Tiny News Collective exists to support early-stage news entrepreneurs all across the United States who are raising their hands to provide community-focused news and information and places for community connection. We are who we are because of the founders we serve. And we want the journalism field, the civic information space and beyond to know about the creative, impactful work of these founders. To that end, we are thrilled to highlight their stories through an ongoing series of profiles and features.

For our latest feature, we caught up with Kari Mar, editor and publisher of La Conner Community News. The weekly newspaper, which launched online in February and in print in March, helped replace a shuttered newspaper in the Northwestern Washington state town. The paper was seeded by a commitment from residents to donate $70,000 to help get it off the ground. With Kari’s help, the newspaper has quickly become a favorite in the community, with a group of about 25 dedicated volunteers who help distribute it each week. “It's become this really connective community experience, just through distribution of the paper,” Kari said, who also serves on the board of the Journalism & Women Symposium (JAWS). The paper recently received a $25,000 grant from the Southern Newspaper Publishers Association (SNPA) Foundation.

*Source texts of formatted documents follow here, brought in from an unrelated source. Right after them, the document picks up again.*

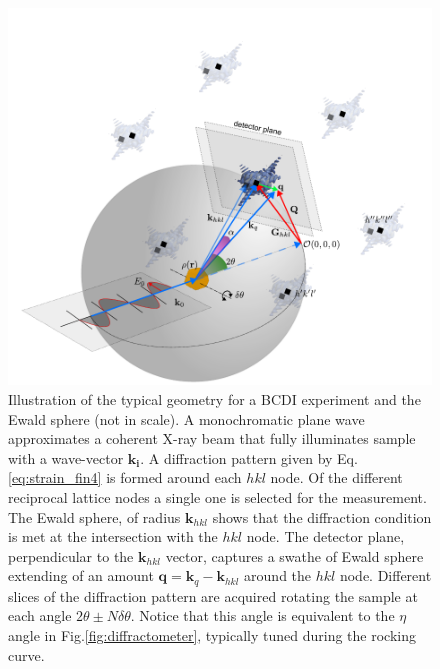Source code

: \begin{figure}[H]
    \centering
    \includegraphics[width=\textwidth]{figures/Intro/ewald1.pdf}
    \caption{Illustration of the typical geometry for a BCDI experiment and the Ewald sphere (not in scale). A monochromatic plane wave approximates a 
    coherent X-ray beam that fully illuminates sample with a wave-vector $\mathbf{k_i}$. A diffraction pattern given by Eq. 
    \ref{eq:strain_fin4} is formed around each $hkl$ node. Of the different reciprocal lattice nodes a single one is 
    selected for the measurement. The Ewald sphere, of radius $\mathbf{k}_{hkl}$ shows that the diffraction condition is met
    at the intersection with the $hkl$ node. The detector plane, perpendicular to the $\mathbf{k}_{hkl}$ vector, captures 
    a swathe of Ewald sphere extending of an amount $\mathbf{q} = \mathbf{k}_{q} - \mathbf{k}_{hkl}$ around the $hkl$ node.
    Different slices of the diffraction pattern are acquired rotating the sample at each angle  $2\theta \pm N\delta \theta$. 
    Notice that this angle is equivalent to the $\eta$ angle in Fig.\ref{fig:diffractometer}, typically tuned during the 
    rocking curve.}
    \label{fig:ewald}
\end{figure}

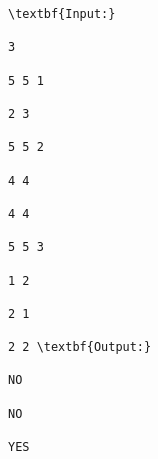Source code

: \begin{verbatim}
\textbf{Input:}

3 

5 5 1 

2 3 

5 5 2 

4 4 

4 4 

5 5 3 

1 2 

2 1 

2 2 \textbf{Output:}

NO 

NO 

YES \end{verbatim}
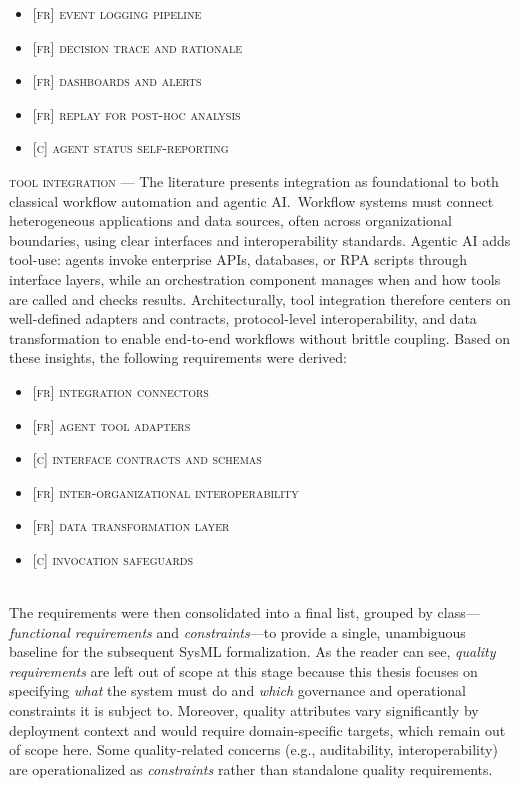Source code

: \begin{itemize}
  \item \textsc{[fr] event logging pipeline}
  \item \textsc{[fr] decision trace and rationale}
  \item \textsc{[fr] dashboards and alerts}
  \item \textsc{[fr] replay for post-hoc analysis}
  \item \textsc{[c] agent status self-reporting}
\end{itemize}

\noindent \textsc{tool integration} --- The literature presents integration as foundational to both classical workflow automation and agentic AI.~Workflow systems must connect heterogeneous applications and data sources, often across organizational boundaries, using clear interfaces and interoperability standards. Agentic AI adds tool-use: agents invoke enterprise APIs, databases, or RPA scripts through interface layers, while an orchestration component manages when and how tools are called and checks results. Architecturally, tool integration therefore centers on well-defined adapters and contracts, protocol-level interoperability, and data transformation to enable end-to-end workflows without brittle coupling. Based on these insights, the following requirements were derived:

\begin{itemize}
  \item \textsc{[fr] integration connectors}
  \item \textsc{[fr] agent tool adapters}
  \item \textsc{[c] interface contracts and schemas}
  \item \textsc{[fr] inter-organizational interoperability}
  \item \textsc{[fr] data transformation layer}
  \item \textsc{[c] invocation safeguards}
\end{itemize} \\

The requirements were then consolidated into a final list, grouped by class---\emph{functional requirements} and \emph{constraints}—to provide a single, unambiguous baseline for the subsequent SysML formalization. As the reader can see, \emph{quality requirements} are left out of scope at this stage because this thesis focuses on specifying \emph{what} the system must do and \emph{which} governance and operational constraints it is subject to. Moreover, quality attributes vary significantly by deployment context and would require domain-specific targets, which remain out of scope here. Some quality-related concerns (e.g., auditability, interoperability) are operationalized as \emph{constraints} rather than standalone quality requirements. \\

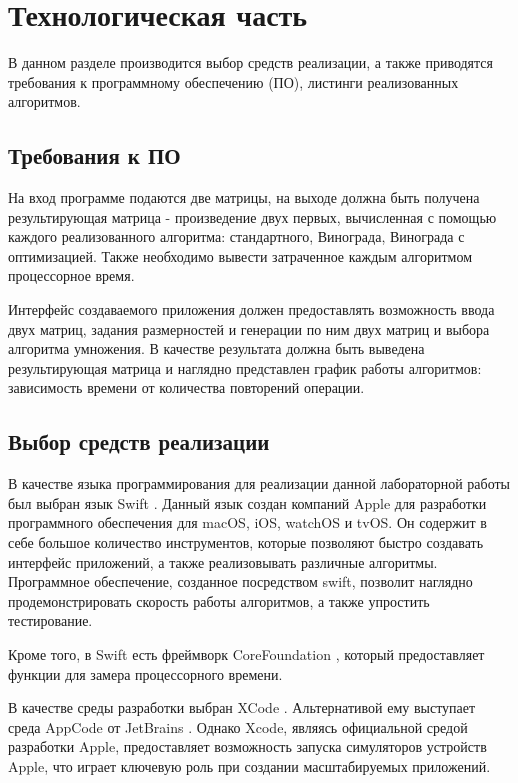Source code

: \chapter{Технологическая часть}

В данном разделе производится выбор средств реализации, а также приводятся требования к программному обеспечению (ПО), листинги реализованных алгоритмов.

\section{Требования к ПО}

На вход программе подаются две матрицы, на выходе должна быть получена результирующая матрица - произведение двух первых, вычисленная с помощью каждого реализованного алгоритма: стандартного, Винограда, Винограда с оптимизацией. Также необходимо вывести затраченное каждым алгоритмом процессорное время.

Интерфейс создаваемого приложения должен предоставлять возможность ввода двух матриц, задания размерностей и генерации по ним двух матриц и выбора алгоритма умножения. В качестве результата должна быть выведена результирующая матрица и наглядно представлен график работы алгоритмов: зависимость времени от количества повторений операции.

\section{Выбор средств реализации}

В качестве языка программирования для реализации данной лабораторной работы был выбран язык Swift \cite{swift}. Данный язык создан компаний Apple для разработки программного обеспечения для macOS, iOS, watchOS и tvOS. Он содержит в себе большое количество инструментов, которые позволяют быстро создавать интерфейс приложений, а также реализовывать различные алгоритмы. Программное обеспечение, созданное посредством swift, позволит наглядно продемонстрировать скорость работы алгоритмов, а также упростить тестирование.

Кроме того, в Swift есть фреймворк CoreFoundation \cite{core}, который предоставляет функции для замера процессорного времени.

В качестве среды разработки выбран XCode \cite{xcode}. Альтернативой ему выступает среда AppCode от JetBrains \cite{appcode}. Однако Xcode, являясь официальной средой разработки Apple, предоставляет возможность запуска симуляторов устройств Apple, что играет ключевую роль при создании масштабируемых приложений.  

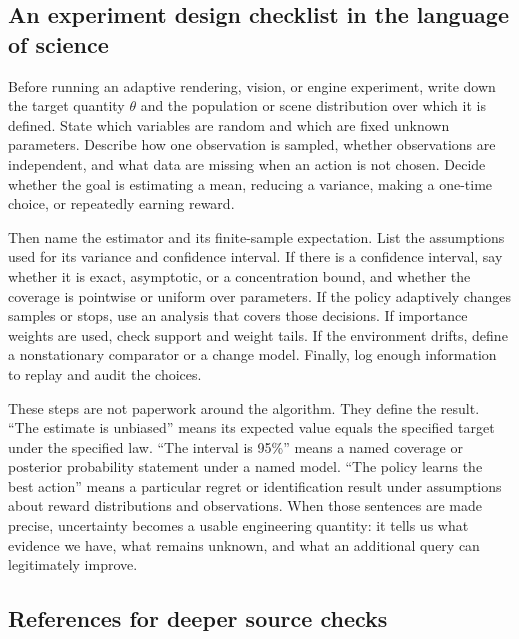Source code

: \subsection{An experiment design checklist in the language of science}\label{02-foundations-ii-ch029-an-experiment-design-checklist-in-the-language-of-science}

Before running an adaptive rendering, vision, or engine experiment, write down the target quantity \(\theta\) and the population or scene distribution over which it is defined. State which variables are random and which are fixed unknown parameters. Describe how one observation is sampled, whether observations are independent, and what data are missing when an action is not chosen. Decide whether the goal is estimating a mean, reducing a variance, making a one-time choice, or repeatedly earning reward.

Then name the estimator and its finite-sample expectation. List the assumptions used for its variance and confidence interval. If there is a confidence interval, say whether it is exact, asymptotic, or a concentration bound, and whether the coverage is pointwise or uniform over parameters. If the policy adaptively changes samples or stops, use an analysis that covers those decisions. If importance weights are used, check support and weight tails. If the environment drifts, define a nonstationary comparator or a change model. Finally, log enough information to replay and audit the choices.

These steps are not paperwork around the algorithm. They define the result. ``The estimate is unbiased'' means its expected value equals the specified target under the specified law. ``The interval is 95\%'' means a named coverage or posterior probability statement under a named model. ``The policy learns the best action'' means a particular regret or identification result under assumptions about reward distributions and observations. When those sentences are made precise, uncertainty becomes a usable engineering quantity: it tells us what evidence we have, what remains unknown, and what an additional query can legitimately improve.

\subsection{References for deeper source checks}\label{02-foundations-ii-ch029-references-for-deeper-source-checks}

1. What’s the origin story for La Conner Community News, and why did you start it?

We launched it to fill a need. The last publisher for La Conner Weekly News was retiring, and he couldn't find someone who would buy the paper. He was asking quite a bit more than most people could afford for a small newspaper for a town of about 1,000 people. If you include the nearby neighborhoods where people read the paper, it's 4,000.

When it became clear that he was going to shutter the newspaper last December, the community got together and pooled their money and tried to buy it from him. And he said, no, that still wasn't enough money, but it was such a touching story. So I reached out to the community people and said, “I'll do a startup.”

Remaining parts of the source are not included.